Washington valuta i suoi interessi strategici in modo più restrittivo rispetto ai trattati
I cambiamenti percepibili sono di due ordini, ed entrambi riguardano i francesi in particolare e gli europei in generale. Il primo ha il merito della chiarezza, e ci mostra che l’amministrazione Biden, per quanto più gradevole della precedente, tratta gli alleati europei con la stessa disinvoltura. Dichiarando che Biden si comporta “alla Trump”, il capo della diplomazia francese Jean-Yves Le Brian ha preso una posizione netta e tutt’altro che diplomatica.

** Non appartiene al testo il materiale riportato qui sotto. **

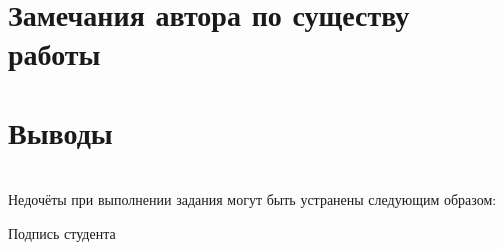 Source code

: \section{Замечания автора \textnormal{\small по существу работы} \uline{\hfill}}
\uline{\hfill}

\uline{\hfill}

\uline{\hfill}

\section{Выводы}
\uline{\hfill}

\uline{\hfill}

\uline{\hfill}

\uline{\hfill}

\uline{\hfill}

\uline{\hfill}

\uline{\hfill}

\uline{\hfill}

\uline{\hfill}

\uline{\hfill}

\uline{\hfill}

\uline{\hfill}

\uline{\hfill} \\

Недочёты при выполнении задания могут быть устранены следующим образом: \uline{\hfill}

\uline{\hfill}

\uline{\hfill}

\uline{\hfill}

\uline{\hfill}

\uline{\hfill}

\begin{flushright}
  Подпись студента \uline{\hspace{3cm}} \,\,\,\,\,\,\,\,\,
\end{flushright} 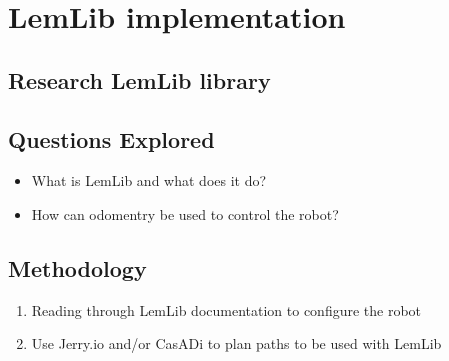 \section*{LemLib implementation}

\subsection*{Research LemLib library}

\subsection*{Questions Explored}
\begin{itemize}
    \item What is LemLib and what does it do?
    \item How can odomentry be used to control the robot?
\end{itemize}

\subsection*{Methodology}
\begin{enumerate}
    \item Reading through LemLib documentation to configure the robot
    \item Use Jerry.io and/or CasADi to plan paths to be used with LemLib
\end{enumerate}

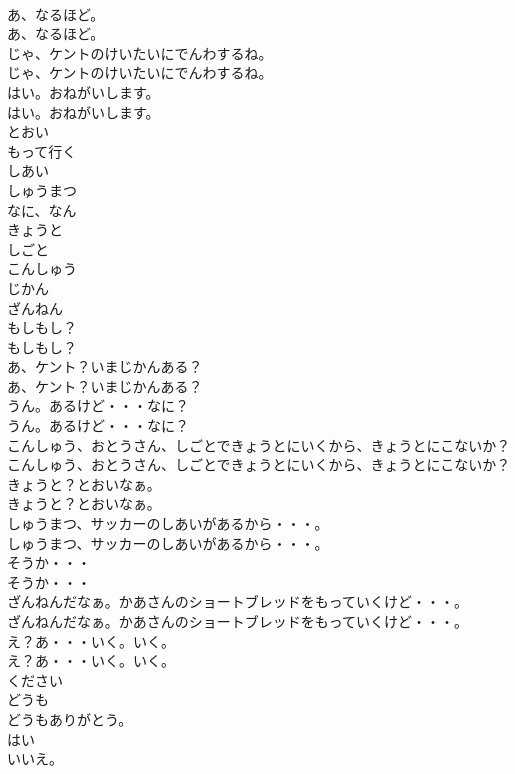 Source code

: \documentclass[8pt]{extreport}
\begin{document}
\begin{CJK}{UTF8}{min}
\\	あ、なるほど。	
\\	あ、なるほど。 
\\	じゃ、ケントのけいたいにでんわするね。	
\\	じゃ、ケントのけいたいにでんわするね。 
\\	はい。おねがいします。	
\\	はい。おねがいします。 
\\	とおい
\\	もって行く
\\	しあい
\\	しゅうまつ
\\	なに、なん
\\	きょうと
\\	しごと
\\	こんしゅう
\\	じかん
\\	ざんねん
\\	もしもし？	
\\	もしもし？ 
\\	あ、ケント？いまじかんある？	
\\	あ、ケント？いまじかんある？ 
\\	うん。あるけど・・・なに？	
\\	うん。あるけど・・・なに？ 
\\	こんしゅう、おとうさん、しごとできょうとにいくから、きょうとにこないか？	
\\	こんしゅう、おとうさん、しごとできょうとにいくから、きょうとにこないか？ 
\\	きょうと？とおいなぁ。	
\\	きょうと？とおいなぁ。 
\\	しゅうまつ、サッカーのしあいがあるから・・・。	
\\	しゅうまつ、サッカーのしあいがあるから・・・。 
\\	そうか・・・	
\\	そうか・・・ 
\\	ざんねんだなぁ。かあさんのショートブレッドをもっていくけど・・・。	
\\	ざんねんだなぁ。かあさんのショートブレッドをもっていくけど・・・。 
\\	え？あ・・・いく。いく。	
\\	え？あ・・・いく。いく。 
\\	ください
\\	どうも
\\	どうもありがとう。
\\	はい
\\	いいえ。

\end{CJK}
\end{document}
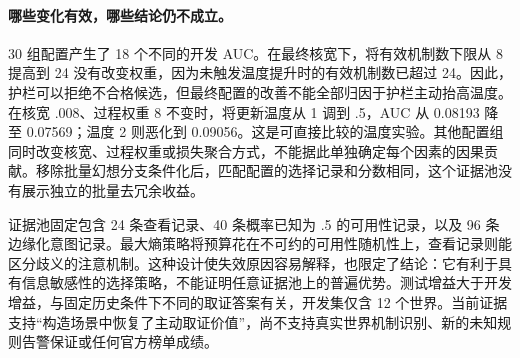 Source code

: \paragraph{哪些变化有效，哪些结论仍不成立。}
30 组配置产生了 18 个不同的开发 AUC。在最终核宽下，将有效机制数下限从 8 提高到 24 没有改变权重，因为未触发温度提升时的有效机制数已超过 24。因此，护栏可以拒绝不合格候选，但最终配置的改善不能全部归因于护栏主动抬高温度。在核宽 .008、过程权重 8 不变时，将更新温度从 1 调到 .5，AUC 从 0.08193 降至 0.07569；温度 2 则恶化到 0.09056。这是可直接比较的温度实验。其他配置组同时改变核宽、过程权重或损失聚合方式，不能据此单独确定每个因素的因果贡献。移除批量幻想分支条件化后，匹配配置的选择记录和分数相同，这个证据池没有展示独立的批量去冗余收益。

证据池固定包含 24 条查看记录、40 条概率已知为 .5 的可用性记录，以及 96 条边缘化意图记录。最大熵策略将预算花在不可约的可用性随机性上，查看记录则能区分歧义的注意机制。这种设计使失效原因容易解释，也限定了结论：它有利于具有信息敏感性的选择策略，不能证明任意证据池上的普遍优势。测试增益大于开发增益，与固定历史条件下不同的取证答案有关，开发集仅含 12 个世界。当前证据支持“构造场景中恢复了主动取证价值”，尚不支持真实世界机制识别、新的未知规则告警保证或任何官方榜单成绩。
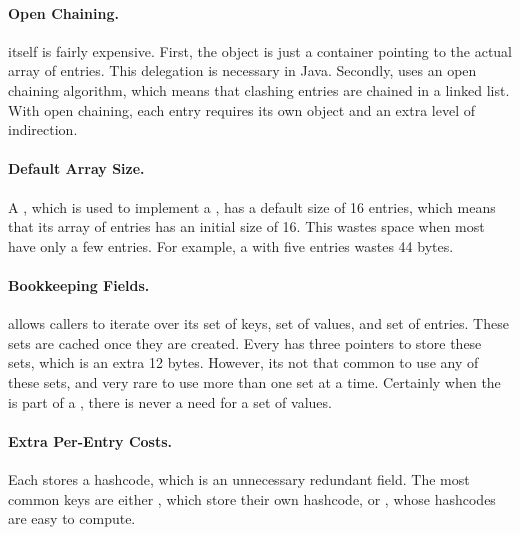 \paragraph{Open Chaining.}  itself is fairly
 expensive. First, the  object is just a container pointing
 to the actual array of entries. This delegation is necessary in Java.
 Secondly,  uses an
 open chaining algorithm, which means that clashing entries are chained in a
 linked list. With open chaining, each entry requires its own
  object and an extra level of indirection.
 
\paragraph{Default Array Size.} 
A , which is used to implement a , has a default
size of 16 entries, which means that its array of entries has an initial
size of 16. This wastes space when most  have only a few
entries. For example, a  with five entries wastes 44 bytes.


\paragraph{Bookkeeping Fields.}  allows callers to iterate over
its set of keys, set of values, and set of entries. These sets are cached once
they are created. Every  has three pointers
to store these sets, which is an extra 12 bytes.
However, its not that common to use
any of these sets, and very rare to use more than one set at a time.
 Certainly when the  is part of a , 
there is never a need for a set of values.
  
 \paragraph{Extra Per-Entry Costs.} Each  stores a
 hashcode, which is an unnecessary redundant field. The most common keys are either
 , which store their own hashcode, or , whose
 hashcodes are easy to compute. 

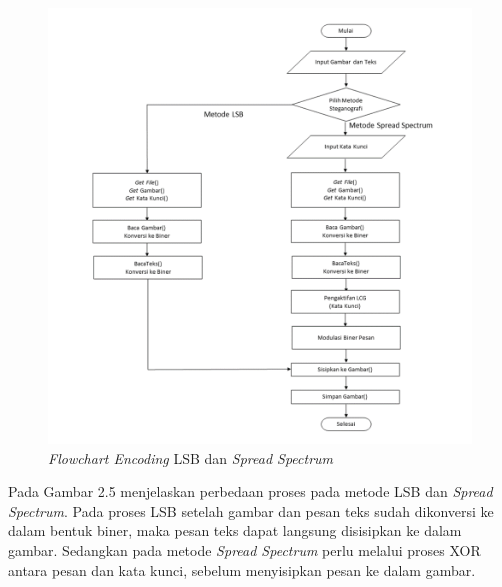 	\begin{figure}[H]
		\centering
		\includegraphics[width=1\textwidth]{gambar/spreadlsb}
		\caption{\emph{Flowchart Encoding} LSB dan \emph{Spread Spectrum}}
		\label{spreadlsb}
	\end{figure}
	
	Pada Gambar 2.5 menjelaskan perbedaan proses pada metode LSB dan \emph{Spread Spectrum}. Pada proses LSB setelah gambar dan pesan teks sudah dikonversi ke dalam bentuk biner, maka pesan teks dapat langsung disisipkan ke dalam gambar. Sedangkan pada metode \emph{Spread Spectrum} perlu melalui proses XOR antara pesan dan kata kunci, sebelum menyisipkan pesan ke dalam gambar.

Come già accaduto con il ritiro dall’Afghanistan, anche stavolta gli americani non hanno consultato nessuno. A proposito del contratto dei sottomarini, a Parigi si parla addirittura di “inganno”, sottolineando che l’Australia ha comunicato la sua decisione poche ore prima dell’annuncio pubblico.
Ormai è chiaro che la convinzione che Biden potesse incarnare un ritorno dell’America del passato era solo un’illusione. Gli Stati Uniti hanno confermato gli impegni previsti dai trattati, ma a questo punto dobbiamo renderci conto che Washington valuta i propri interessi strategici in modo più restrittivo.
L’altro cambiamento riguarda il confronto con la Cina, il grande tema del secolo che ha vissuto un nuovo capitolo con l’organizzazione di un “blocco” americano in Asia. Passando dai sottomarini francesi a quelli statunitensi, l’Australia ha scelto di allinearsi con Washington, anche a causa delle minacce dirette di Pechino.
L’Europa, invece, non vuole allinearsi. Il 16 settembre, presentando la strategia indopacifica, il responsabile della diplomazia europea Josep Borrell ha dichiarato che l’obiettivo è “la cooperazione, non il conflitto” con Pechino, pur preoccupandosi di difendere i valori democratici. Questo però non è abbastanza agli occhi degli statunitensi, entrati effettivamente in una logica da guerra fredda.
In questo mondo polarizzato c’è ancora spazio per una “terza via” europea che non sia né mercantile né un segno di debolezza davanti a una potenza aggressiva? Gli europei sono pronti a difendere un’autonomia strategica? Questi sono gli interrogativi che la vicenda dei sottomarini ha il merito di evidenziare, a prescindere dalla rabbia francese.